The Romanian unemployment rate is below its long-term structural level; continuing labour force migration and low labour force participation are translating into slower job creation which should weigh down on GDP growth. The absence or even the roll-back of structural reforms in the labour market are negative for the long-term growth potential. Migration is another issue without a quick fix with nearly a fifth of Romania’s working-age citizens living in another EU member state. The labour force participation rate, at 66.3%, is the third lowest in the EU. Higher wages alone are unlikely to improve this unless there are measures to reintegrate the inactive population into the labour market, such as ensuring life-long learning programmes.
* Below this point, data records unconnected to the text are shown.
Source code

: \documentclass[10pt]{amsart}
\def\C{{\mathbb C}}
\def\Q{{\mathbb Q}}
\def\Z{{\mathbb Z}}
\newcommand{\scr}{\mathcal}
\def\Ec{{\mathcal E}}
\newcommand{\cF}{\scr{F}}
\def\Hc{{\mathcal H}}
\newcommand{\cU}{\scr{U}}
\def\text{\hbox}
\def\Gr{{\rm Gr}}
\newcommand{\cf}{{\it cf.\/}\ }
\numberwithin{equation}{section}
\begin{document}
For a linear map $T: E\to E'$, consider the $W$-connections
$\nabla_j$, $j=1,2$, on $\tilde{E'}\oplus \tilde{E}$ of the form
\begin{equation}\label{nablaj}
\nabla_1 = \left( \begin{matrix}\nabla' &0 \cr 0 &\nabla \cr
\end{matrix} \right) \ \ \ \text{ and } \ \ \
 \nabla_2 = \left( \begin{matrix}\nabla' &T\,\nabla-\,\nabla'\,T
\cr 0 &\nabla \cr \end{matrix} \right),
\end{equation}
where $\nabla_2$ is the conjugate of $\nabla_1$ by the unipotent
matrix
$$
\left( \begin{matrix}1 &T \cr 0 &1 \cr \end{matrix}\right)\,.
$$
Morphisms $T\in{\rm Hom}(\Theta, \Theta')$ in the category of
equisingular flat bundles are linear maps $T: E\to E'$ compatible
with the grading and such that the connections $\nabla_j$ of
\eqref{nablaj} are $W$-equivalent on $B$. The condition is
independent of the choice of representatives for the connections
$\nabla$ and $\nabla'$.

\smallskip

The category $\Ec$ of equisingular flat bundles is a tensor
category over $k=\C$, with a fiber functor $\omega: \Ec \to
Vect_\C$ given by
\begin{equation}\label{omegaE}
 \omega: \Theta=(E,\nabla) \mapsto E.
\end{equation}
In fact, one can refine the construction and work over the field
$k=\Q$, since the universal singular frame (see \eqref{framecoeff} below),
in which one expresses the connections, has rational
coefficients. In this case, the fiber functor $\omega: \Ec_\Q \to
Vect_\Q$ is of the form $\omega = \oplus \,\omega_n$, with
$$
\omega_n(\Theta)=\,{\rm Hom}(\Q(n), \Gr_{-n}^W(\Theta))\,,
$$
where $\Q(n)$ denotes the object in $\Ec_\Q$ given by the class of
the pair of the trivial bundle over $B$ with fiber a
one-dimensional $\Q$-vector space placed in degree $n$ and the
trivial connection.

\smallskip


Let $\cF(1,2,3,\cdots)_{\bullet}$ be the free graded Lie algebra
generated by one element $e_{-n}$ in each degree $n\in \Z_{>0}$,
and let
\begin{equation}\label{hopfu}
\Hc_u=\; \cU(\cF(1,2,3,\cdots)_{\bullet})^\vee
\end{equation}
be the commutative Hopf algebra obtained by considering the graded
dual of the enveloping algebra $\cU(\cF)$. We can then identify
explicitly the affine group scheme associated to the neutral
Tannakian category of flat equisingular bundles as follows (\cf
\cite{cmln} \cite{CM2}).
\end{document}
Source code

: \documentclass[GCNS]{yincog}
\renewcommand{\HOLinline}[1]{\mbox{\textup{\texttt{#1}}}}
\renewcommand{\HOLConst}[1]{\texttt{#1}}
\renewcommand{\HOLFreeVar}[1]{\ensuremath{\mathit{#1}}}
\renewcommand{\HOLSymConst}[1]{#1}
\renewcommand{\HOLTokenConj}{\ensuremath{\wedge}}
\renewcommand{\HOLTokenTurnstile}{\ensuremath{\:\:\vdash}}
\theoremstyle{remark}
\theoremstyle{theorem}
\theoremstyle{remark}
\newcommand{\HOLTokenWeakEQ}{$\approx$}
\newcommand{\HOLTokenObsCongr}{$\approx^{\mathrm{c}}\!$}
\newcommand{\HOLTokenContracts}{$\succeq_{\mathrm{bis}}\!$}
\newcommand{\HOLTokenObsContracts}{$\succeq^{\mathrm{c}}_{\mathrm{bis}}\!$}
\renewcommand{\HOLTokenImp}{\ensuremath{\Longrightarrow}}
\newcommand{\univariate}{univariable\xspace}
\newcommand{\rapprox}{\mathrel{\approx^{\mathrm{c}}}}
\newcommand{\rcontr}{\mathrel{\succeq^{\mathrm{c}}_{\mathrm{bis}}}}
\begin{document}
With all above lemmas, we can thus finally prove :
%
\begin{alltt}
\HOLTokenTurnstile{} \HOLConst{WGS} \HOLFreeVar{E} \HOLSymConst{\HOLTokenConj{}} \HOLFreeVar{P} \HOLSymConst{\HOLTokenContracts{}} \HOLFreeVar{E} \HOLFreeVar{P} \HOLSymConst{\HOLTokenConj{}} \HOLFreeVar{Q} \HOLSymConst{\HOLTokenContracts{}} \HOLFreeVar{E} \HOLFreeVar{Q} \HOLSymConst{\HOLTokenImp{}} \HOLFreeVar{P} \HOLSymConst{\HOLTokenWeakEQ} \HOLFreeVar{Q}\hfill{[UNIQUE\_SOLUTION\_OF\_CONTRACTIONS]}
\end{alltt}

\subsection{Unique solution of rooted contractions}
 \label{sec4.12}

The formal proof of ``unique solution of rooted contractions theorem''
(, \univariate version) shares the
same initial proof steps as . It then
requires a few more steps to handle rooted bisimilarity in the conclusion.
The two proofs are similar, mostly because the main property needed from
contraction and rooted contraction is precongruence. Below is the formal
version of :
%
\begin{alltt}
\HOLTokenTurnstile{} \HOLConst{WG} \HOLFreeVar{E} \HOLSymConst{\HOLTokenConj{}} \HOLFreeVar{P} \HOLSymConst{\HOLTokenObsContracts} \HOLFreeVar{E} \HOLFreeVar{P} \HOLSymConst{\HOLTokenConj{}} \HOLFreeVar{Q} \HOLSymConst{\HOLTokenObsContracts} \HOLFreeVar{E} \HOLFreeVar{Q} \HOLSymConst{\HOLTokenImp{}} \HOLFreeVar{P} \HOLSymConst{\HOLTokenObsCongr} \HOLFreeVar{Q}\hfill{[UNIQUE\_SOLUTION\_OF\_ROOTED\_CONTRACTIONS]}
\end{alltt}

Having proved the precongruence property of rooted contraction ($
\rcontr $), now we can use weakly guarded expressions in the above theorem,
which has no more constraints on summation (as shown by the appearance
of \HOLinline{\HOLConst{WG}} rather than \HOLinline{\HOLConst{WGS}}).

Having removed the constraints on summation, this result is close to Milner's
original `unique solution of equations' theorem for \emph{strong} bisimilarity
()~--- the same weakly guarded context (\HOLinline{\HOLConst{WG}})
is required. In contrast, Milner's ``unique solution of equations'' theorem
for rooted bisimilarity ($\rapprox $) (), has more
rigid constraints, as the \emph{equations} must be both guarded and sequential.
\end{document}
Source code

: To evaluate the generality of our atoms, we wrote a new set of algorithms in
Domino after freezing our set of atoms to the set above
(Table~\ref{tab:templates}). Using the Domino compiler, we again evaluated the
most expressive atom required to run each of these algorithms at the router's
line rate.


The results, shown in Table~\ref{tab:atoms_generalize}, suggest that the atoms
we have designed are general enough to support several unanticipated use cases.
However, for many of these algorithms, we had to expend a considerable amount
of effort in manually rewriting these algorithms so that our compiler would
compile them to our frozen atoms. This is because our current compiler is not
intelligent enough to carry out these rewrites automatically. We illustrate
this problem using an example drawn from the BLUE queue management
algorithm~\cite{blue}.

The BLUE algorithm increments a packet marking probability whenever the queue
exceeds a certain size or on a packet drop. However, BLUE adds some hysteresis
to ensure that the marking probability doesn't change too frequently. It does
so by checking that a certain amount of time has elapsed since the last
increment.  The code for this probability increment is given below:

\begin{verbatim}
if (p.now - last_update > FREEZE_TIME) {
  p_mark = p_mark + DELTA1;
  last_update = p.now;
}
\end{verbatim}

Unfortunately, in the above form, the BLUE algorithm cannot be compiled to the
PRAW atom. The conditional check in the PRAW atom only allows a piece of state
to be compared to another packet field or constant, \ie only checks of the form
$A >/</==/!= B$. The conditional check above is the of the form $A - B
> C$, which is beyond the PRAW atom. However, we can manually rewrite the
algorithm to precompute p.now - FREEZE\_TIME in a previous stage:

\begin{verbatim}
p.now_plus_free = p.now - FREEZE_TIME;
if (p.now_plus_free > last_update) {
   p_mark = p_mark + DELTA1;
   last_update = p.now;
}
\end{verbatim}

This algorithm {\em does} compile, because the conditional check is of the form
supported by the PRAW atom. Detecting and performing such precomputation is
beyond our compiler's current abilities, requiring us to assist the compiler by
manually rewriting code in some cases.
Education seems to be another big problem due to limited access, slow adaptation to labour market needs and overall poor performance scores. Hence, Romania has one of the largest percentage of young people (20-24 years old) neither in employment nor education or training (NEETs). Geographically, there is a wide degree of heterogeneity due to low mobility and poor infrastructure. In some areas, the low unemployment rate combined with a low participation rate could suggest that the wage and social benefits' policies, coupled with informal employment, are affecting official employment figures.
Labour market tightening is keeping upside pressure on the nominal wage. Still, core inflation is rather stable as the Phillips curve has flattened recently and the National Bank of Romania is less likely to be troubled by it. More of a concern for the NBR should be the deteriorating competitiveness which could well increase depreciation pressures on the currency, the RON, in the context of high FX pass-through. Eroded competitiveness combined with widespread anecdotal evidence about labour shortages affecting business plans are likely to lead to a further deterioration of the trade balance.